---------- Dataset extract
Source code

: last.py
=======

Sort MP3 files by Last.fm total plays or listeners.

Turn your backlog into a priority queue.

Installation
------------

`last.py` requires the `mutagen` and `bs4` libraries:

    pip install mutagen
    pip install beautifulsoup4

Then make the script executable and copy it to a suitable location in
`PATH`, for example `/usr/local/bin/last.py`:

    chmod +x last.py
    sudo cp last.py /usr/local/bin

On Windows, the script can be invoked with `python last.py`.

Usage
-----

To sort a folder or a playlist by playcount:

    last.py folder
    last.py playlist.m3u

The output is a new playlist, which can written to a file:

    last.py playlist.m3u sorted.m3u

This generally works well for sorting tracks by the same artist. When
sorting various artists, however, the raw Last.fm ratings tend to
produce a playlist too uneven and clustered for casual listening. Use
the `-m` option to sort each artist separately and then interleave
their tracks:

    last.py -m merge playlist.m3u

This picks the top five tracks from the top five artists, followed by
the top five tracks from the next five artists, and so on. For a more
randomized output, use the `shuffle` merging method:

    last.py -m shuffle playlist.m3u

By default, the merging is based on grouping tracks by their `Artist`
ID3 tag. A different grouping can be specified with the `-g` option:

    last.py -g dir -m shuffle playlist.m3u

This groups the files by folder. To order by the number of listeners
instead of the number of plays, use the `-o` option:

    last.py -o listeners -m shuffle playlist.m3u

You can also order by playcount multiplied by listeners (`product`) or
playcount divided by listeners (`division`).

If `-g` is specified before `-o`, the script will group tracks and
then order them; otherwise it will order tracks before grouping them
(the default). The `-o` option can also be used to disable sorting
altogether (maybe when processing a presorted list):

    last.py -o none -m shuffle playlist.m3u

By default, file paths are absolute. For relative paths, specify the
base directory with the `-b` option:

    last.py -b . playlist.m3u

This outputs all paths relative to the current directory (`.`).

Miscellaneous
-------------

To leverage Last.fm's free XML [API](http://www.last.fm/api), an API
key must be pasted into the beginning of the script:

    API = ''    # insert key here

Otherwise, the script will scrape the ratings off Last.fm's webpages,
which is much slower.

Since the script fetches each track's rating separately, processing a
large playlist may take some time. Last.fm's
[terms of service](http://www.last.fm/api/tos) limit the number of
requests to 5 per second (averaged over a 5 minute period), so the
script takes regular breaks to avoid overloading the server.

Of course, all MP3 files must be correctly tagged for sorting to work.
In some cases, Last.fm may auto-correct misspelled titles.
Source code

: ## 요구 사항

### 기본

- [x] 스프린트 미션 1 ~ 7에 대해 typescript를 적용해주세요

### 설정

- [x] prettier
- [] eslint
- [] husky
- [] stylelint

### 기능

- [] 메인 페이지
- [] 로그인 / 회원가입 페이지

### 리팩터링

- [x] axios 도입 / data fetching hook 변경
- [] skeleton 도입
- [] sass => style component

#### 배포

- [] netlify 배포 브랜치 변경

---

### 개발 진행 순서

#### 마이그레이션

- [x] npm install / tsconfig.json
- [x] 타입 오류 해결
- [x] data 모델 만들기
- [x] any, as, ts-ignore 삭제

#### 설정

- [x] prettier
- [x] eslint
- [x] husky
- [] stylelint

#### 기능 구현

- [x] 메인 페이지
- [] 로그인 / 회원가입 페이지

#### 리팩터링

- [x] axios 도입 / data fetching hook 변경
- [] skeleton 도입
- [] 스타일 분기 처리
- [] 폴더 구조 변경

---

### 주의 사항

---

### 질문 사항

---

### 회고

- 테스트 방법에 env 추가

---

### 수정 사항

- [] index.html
--------------------
▸ **Problem statement**:
Please give back all of the material above exactly as it was written.

▸ **Exercise response**:
Source code

: last.py
=======

Sort MP3 files by Last.fm total plays or listeners.

Turn your backlog into a priority queue.

Installation
------------

`last.py` requires the `mutagen` and `bs4` libraries:

    pip install mutagen
    pip install beautifulsoup4

Then make the script executable and copy it to a suitable location in
`PATH`, for example `/usr/local/bin/last.py`:

    chmod +x last.py
    sudo cp last.py /usr/local/bin

On Windows, the script can be invoked with `python last.py`.

Usage
-----

To sort a folder or a playlist by playcount:

    last.py folder
    last.py playlist.m3u

The output is a new playlist, which can written to a file:

    last.py playlist.m3u sorted.m3u

This generally works well for sorting tracks by the same artist. When
sorting various artists, however, the raw Last.fm ratings tend to
produce a playlist too uneven and clustered for casual listening. Use
the `-m` option to sort each artist separately and then interleave
their tracks:

    last.py -m merge playlist.m3u

This picks the top five tracks from the top five artists, followed by
the top five tracks from the next five artists, and so on. For a more
randomized output, use the `shuffle` merging method:

    last.py -m shuffle playlist.m3u

By default, the merging is based on grouping tracks by their `Artist`
ID3 tag. A different grouping can be specified with the `-g` option:

    last.py -g dir -m shuffle playlist.m3u

This groups the files by folder. To order by the number of listeners
instead of the number of plays, use the `-o` option:

    last.py -o listeners -m shuffle playlist.m3u

You can also order by playcount multiplied by listeners (`product`) or
playcount divided by listeners (`division`).

If `-g` is specified before `-o`, the script will group tracks and
then order them; otherwise it will order tracks before grouping them
(the default). The `-o` option can also be used to disable sorting
altogether (maybe when processing a presorted list):

    last.py -o none -m shuffle playlist.m3u

By default, file paths are absolute. For relative paths, specify the
base directory with the `-b` option:

    last.py -b . playlist.m3u

This outputs all paths relative to the current directory (`.`).

Miscellaneous
-------------

To leverage Last.fm's free XML [API](http://www.last.fm/api), an API
key must be pasted into the beginning of the script:

    API = ''    # insert key here

Otherwise, the script will scrape the ratings off Last.fm's webpages,
which is much slower.

Since the script fetches each track's rating separately, processing a
large playlist may take some time. Last.fm's
[terms of service](http://www.last.fm/api/tos) limit the number of
requests to 5 per second (averaged over a 5 minute period), so the
script takes regular breaks to avoid overloading the server.

Of course, all MP3 files must be correctly tagged for sorting to work.
In some cases, Last.fm may auto-correct misspelled titles.
Source code

: ## 요구 사항

### 기본

- [x] 스프린트 미션 1 ~ 7에 대해 typescript를 적용해주세요

### 설정

- [x] prettier
- [] eslint
- [] husky
- [] stylelint

### 기능

- [] 메인 페이지
- [] 로그인 / 회원가입 페이지

### 리팩터링

- [x] axios 도입 / data fetching hook 변경
- [] skeleton 도입
- [] sass => style component

#### 배포

- [] netlify 배포 브랜치 변경

---

### 개발 진행 순서

#### 마이그레이션

- [x] npm install / tsconfig.json
- [x] 타입 오류 해결
- [x] data 모델 만들기
- [x] any, as, ts-ignore 삭제

#### 설정

- [x] prettier
- [x] eslint
- [x] husky
- [] stylelint

#### 기능 구현

- [x] 메인 페이지
- [] 로그인 / 회원가입 페이지

#### 리팩터링

- [x] axios 도입 / data fetching hook 변경
- [] skeleton 도입
- [] 스타일 분기 처리
- [] 폴더 구조 변경

---

### 주의 사항

---

### 질문 사항

---

### 회고

- 테스트 방법에 env 추가

---

### 수정 사항

- [] index.html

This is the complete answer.